• Assigned task
When you copy the material below, keep every line exact and drop the pictures.

....

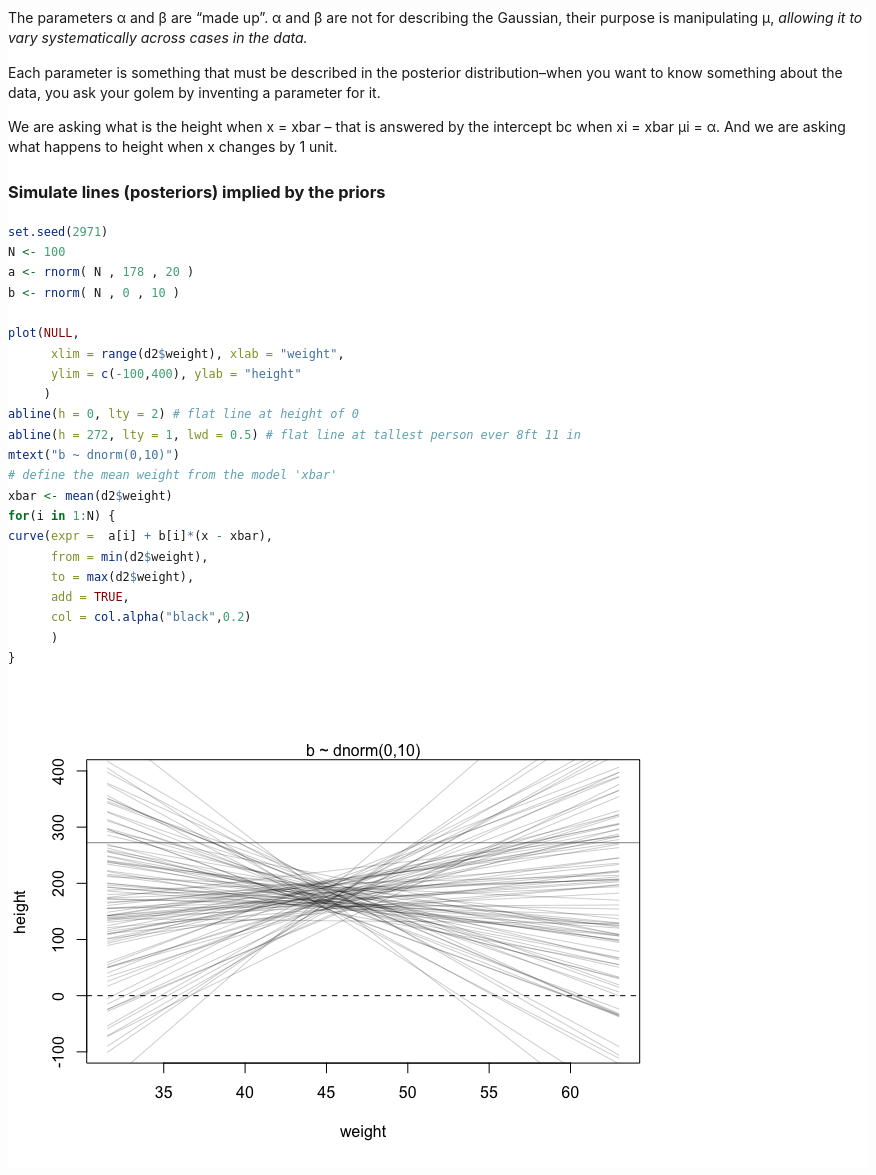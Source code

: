 The parameters α and β are “made up”. α and β are not for describing the
Gaussian, their purpose is manipulating µ, *allowing it to vary
systematically across cases in the data.*

Each parameter is something that must be described in the posterior
distribution–when you want to know something about the data, you ask
your golem by inventing a parameter for it.

We are asking what is the height when x = xbar – that is answered by the
intercept bc when xi = xbar µi = α. And we are asking what happens to
height when x changes by 1 unit.

### Simulate lines (posteriors) implied by the priors

``` r
set.seed(2971)
N <- 100 
a <- rnorm( N , 178 , 20 )
b <- rnorm( N , 0 , 10 )

plot(NULL, 
      xlim = range(d2$weight), xlab = "weight",
      ylim = c(-100,400), ylab = "height"
     )
abline(h = 0, lty = 2) # flat line at height of 0
abline(h = 272, lty = 1, lwd = 0.5) # flat line at tallest person ever 8ft 11 in
mtext("b ~ dnorm(0,10)") 
# define the mean weight from the model 'xbar' 
xbar <- mean(d2$weight) 
for(i in 1:N) { 
curve(expr =  a[i] + b[i]*(x - xbar),
      from = min(d2$weight), 
      to = max(d2$weight),
      add = TRUE,
      col = col.alpha("black",0.2) 
      )
}
```

![](Ch4_files/figure-gfm/unnamed-chunk-23-1.png)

....

• Solution for this exercise
Source code

: The parameters α and β are “made up”. α and β are not for describing the
Gaussian, their purpose is manipulating µ, *allowing it to vary
systematically across cases in the data.*

Each parameter is something that must be described in the posterior
distribution–when you want to know something about the data, you ask
your golem by inventing a parameter for it.

We are asking what is the height when x = xbar – that is answered by the
intercept bc when xi = xbar µi = α. And we are asking what happens to
height when x changes by 1 unit.

### Simulate lines (posteriors) implied by the priors

``` r
set.seed(2971)
N <- 100 
a <- rnorm( N , 178 , 20 )
b <- rnorm( N , 0 , 10 )

plot(NULL, 
      xlim = range(d2$weight), xlab = "weight",
      ylim = c(-100,400), ylab = "height"
     )
abline(h = 0, lty = 2) # flat line at height of 0
abline(h = 272, lty = 1, lwd = 0.5) # flat line at tallest person ever 8ft 11 in
mtext("b ~ dnorm(0,10)") 
# define the mean weight from the model 'xbar' 
xbar <- mean(d2$weight) 
for(i in 1:N) { 
curve(expr =  a[i] + b[i]*(x - xbar),
      from = min(d2$weight), 
      to = max(d2$weight),
      add = TRUE,
      col = col.alpha("black",0.2) 
      )
}
```

![](Ch4_files/figure-gfm/unnamed-chunk-23-1.png)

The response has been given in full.